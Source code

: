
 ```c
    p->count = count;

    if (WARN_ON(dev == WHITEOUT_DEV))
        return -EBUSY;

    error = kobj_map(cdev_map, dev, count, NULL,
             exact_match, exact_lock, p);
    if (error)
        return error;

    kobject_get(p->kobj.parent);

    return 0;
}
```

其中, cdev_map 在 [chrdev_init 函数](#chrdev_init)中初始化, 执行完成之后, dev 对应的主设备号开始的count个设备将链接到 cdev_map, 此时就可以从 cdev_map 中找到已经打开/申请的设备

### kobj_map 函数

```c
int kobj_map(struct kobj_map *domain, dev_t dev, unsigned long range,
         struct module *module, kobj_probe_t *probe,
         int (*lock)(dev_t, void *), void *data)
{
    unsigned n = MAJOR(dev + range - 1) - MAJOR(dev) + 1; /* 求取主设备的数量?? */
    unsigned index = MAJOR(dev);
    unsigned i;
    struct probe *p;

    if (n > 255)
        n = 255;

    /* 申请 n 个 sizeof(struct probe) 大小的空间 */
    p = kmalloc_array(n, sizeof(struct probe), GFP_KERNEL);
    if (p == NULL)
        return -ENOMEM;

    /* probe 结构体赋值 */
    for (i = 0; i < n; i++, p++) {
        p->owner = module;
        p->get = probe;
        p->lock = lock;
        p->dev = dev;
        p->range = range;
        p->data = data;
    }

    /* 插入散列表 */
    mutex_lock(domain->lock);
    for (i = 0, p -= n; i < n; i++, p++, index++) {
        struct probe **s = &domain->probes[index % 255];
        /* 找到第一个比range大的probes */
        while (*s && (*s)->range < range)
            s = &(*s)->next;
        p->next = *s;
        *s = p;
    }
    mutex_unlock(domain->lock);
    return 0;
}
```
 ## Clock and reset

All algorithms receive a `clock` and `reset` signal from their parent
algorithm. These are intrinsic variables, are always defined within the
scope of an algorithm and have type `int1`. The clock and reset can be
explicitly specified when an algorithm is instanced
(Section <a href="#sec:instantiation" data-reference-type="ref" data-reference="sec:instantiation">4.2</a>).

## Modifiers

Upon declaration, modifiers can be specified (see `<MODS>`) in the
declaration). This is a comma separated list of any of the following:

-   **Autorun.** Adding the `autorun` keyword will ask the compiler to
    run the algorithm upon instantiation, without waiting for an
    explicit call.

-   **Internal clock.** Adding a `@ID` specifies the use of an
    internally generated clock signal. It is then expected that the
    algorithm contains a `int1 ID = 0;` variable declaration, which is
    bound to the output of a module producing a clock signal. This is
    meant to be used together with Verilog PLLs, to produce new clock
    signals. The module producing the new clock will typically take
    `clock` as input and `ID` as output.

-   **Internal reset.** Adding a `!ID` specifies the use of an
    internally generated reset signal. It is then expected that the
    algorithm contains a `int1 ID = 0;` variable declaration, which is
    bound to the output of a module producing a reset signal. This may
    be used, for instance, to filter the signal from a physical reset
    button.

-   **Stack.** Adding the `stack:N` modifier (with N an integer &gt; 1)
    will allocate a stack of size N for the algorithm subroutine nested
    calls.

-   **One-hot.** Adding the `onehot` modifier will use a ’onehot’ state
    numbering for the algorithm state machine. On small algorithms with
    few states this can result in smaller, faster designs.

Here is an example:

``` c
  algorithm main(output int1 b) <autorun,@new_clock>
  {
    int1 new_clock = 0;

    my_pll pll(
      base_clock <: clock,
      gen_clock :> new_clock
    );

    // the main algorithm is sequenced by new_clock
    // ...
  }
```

= = = = =

Find the lines that mention "from" in the entries and show them.

# [TASK OUTPUT]
All algorithms receive a `clock` and `reset` signal from their parent
    be used, for instance, to filter the signal from a physical reset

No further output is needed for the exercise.